Each is meltingly fresh, and we divide it with eagle-eyed sharing. Agedashi tofu is not such a winner, rich in taste but erring on the dry side. The tofu is not as silky as it could be and its coating is too thick.

After wolfing down the gyoza dumplings, fat pillows of pork in Japanese vinegar, we pause to consider our appalling table manners. But then comes the duck bento box and all hell breaks loose.

It contains not only more sashimi but prawn tempura, nutty, light brown rice, spinach, pickled cucumber and mouth-watering crispy skin duck breast. Dividing this between us becomes a scientific project. If we had a set of laboratory balance scales, the careful allocation of each portion could not be more carefully done .

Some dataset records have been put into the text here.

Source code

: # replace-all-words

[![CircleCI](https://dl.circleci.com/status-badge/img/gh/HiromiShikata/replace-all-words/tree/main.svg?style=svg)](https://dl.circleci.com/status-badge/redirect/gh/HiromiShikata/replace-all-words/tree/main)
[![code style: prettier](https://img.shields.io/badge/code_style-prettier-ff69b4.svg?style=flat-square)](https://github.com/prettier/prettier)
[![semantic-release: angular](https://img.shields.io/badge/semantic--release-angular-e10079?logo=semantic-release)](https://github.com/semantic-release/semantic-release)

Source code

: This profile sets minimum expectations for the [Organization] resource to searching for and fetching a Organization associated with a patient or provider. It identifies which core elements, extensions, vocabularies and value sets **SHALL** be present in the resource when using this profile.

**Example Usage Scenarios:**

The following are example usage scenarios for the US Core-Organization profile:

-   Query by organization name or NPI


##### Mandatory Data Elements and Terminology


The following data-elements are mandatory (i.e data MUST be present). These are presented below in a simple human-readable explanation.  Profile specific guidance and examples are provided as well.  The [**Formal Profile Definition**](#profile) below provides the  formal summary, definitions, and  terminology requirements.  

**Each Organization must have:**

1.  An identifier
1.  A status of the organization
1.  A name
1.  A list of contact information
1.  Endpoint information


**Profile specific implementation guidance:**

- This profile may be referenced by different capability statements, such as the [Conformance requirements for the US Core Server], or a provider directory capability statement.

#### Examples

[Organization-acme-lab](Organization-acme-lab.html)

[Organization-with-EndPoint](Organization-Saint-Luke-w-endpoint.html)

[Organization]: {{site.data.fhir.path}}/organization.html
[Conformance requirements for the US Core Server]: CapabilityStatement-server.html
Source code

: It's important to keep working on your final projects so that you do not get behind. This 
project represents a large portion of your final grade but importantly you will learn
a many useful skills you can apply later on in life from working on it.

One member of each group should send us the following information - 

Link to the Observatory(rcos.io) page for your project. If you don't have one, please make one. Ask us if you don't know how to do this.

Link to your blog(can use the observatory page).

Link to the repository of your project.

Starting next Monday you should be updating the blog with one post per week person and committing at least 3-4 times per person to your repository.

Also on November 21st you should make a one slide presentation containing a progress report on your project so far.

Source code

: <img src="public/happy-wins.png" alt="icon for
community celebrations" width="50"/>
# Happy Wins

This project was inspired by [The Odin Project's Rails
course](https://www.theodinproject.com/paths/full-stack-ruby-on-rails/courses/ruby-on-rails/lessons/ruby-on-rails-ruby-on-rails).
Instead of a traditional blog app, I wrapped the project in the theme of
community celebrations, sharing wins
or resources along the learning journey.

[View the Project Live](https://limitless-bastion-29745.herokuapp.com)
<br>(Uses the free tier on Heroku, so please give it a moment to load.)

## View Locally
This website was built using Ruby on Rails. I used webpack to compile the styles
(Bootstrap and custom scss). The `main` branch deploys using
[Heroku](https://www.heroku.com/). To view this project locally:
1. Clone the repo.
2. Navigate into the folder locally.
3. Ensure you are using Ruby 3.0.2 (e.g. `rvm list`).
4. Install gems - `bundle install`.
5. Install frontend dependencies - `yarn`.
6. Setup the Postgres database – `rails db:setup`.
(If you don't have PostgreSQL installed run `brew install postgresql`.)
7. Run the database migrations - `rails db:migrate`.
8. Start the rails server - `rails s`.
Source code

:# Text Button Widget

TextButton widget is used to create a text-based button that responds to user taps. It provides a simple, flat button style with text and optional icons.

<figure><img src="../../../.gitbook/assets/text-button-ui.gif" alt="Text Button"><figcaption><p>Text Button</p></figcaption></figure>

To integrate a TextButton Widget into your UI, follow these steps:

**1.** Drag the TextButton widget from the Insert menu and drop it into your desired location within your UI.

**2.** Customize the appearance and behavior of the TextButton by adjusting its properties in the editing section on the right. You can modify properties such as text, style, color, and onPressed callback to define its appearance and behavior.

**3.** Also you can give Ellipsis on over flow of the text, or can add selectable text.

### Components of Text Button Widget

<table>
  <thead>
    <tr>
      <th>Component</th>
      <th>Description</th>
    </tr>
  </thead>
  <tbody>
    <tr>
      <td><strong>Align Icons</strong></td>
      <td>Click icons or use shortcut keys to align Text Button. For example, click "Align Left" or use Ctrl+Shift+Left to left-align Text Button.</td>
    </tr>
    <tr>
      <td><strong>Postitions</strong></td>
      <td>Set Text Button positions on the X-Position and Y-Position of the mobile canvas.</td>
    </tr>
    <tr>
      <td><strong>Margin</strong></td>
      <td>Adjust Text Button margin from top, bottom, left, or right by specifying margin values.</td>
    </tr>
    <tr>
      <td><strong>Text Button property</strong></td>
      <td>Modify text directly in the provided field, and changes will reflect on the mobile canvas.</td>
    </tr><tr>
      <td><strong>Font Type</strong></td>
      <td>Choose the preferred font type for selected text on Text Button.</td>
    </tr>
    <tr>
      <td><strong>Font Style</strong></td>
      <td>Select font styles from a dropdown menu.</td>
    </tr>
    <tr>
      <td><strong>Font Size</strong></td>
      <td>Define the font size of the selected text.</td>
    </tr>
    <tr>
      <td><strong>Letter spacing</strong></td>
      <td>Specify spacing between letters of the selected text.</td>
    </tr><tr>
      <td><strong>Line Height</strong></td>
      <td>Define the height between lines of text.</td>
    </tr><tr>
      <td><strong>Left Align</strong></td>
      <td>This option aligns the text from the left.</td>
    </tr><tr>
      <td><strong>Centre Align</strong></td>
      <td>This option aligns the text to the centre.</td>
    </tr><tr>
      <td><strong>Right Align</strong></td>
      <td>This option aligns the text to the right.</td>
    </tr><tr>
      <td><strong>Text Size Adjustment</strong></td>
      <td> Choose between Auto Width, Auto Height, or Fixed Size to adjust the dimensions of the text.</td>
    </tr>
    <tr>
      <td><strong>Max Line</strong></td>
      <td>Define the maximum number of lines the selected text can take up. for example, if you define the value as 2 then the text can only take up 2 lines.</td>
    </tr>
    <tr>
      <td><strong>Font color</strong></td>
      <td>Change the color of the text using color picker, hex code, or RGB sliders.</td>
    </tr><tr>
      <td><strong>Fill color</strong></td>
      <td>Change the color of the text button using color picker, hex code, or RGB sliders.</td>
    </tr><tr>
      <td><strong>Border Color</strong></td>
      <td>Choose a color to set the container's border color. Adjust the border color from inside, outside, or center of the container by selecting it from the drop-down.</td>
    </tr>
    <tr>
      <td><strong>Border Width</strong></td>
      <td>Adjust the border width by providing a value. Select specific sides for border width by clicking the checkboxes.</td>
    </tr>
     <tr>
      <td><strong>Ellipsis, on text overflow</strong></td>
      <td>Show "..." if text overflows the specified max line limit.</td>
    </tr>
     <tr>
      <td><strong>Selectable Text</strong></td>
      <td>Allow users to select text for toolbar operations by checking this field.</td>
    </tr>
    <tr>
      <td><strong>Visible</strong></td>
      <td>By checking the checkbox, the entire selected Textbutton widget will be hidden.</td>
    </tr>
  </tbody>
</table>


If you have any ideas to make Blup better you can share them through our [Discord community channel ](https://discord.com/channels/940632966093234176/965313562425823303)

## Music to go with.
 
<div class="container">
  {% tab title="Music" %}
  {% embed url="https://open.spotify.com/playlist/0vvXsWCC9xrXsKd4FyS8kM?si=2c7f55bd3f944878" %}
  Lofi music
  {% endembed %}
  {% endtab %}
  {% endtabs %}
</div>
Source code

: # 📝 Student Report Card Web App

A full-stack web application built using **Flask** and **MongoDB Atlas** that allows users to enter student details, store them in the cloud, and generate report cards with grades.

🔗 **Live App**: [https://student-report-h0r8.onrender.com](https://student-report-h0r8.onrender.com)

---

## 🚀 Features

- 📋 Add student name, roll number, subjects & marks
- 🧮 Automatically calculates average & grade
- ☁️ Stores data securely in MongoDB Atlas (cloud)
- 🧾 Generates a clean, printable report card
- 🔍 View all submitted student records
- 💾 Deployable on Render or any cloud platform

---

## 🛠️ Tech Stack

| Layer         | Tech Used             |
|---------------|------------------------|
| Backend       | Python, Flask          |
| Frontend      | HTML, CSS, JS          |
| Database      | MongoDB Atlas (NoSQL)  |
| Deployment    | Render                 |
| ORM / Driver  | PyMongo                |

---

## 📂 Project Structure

Service at Zushi is hot and cold. Sometimes it is hard to find anyone near the tables. Other times staff buzz about, full of personality, and hasten to bring extra water, another menu, more cutlery. Dishes arrive fairly quickly.

The Streets of Barangaroo, the precinct’s dining area, is abuzz with mainly office workers revelling in their good luck. at being able to wander down from the office to breathe sea breezes, eat top-end food and cast their eyes across the harbour.

Zushi’s decor also helps. Designed by Koichi Takada Architects, its honey and granite facade, tables and seating fits a crowd (106 at peak) but retains a calm, mindful vibe. The swooping slatted wood wall behind the bar and semi-open kitchen, inspired by makisu sushi rolling mats, makes us feel cocooned even though we are outside.

Rice wine lovers can engage the services of a sake expert, including sake cocktails, should there be a wait for a table.

Zushi is not cheap but offers good food with flair in a transportive spot. It is easy to linger here wishing you had another empty, stomach.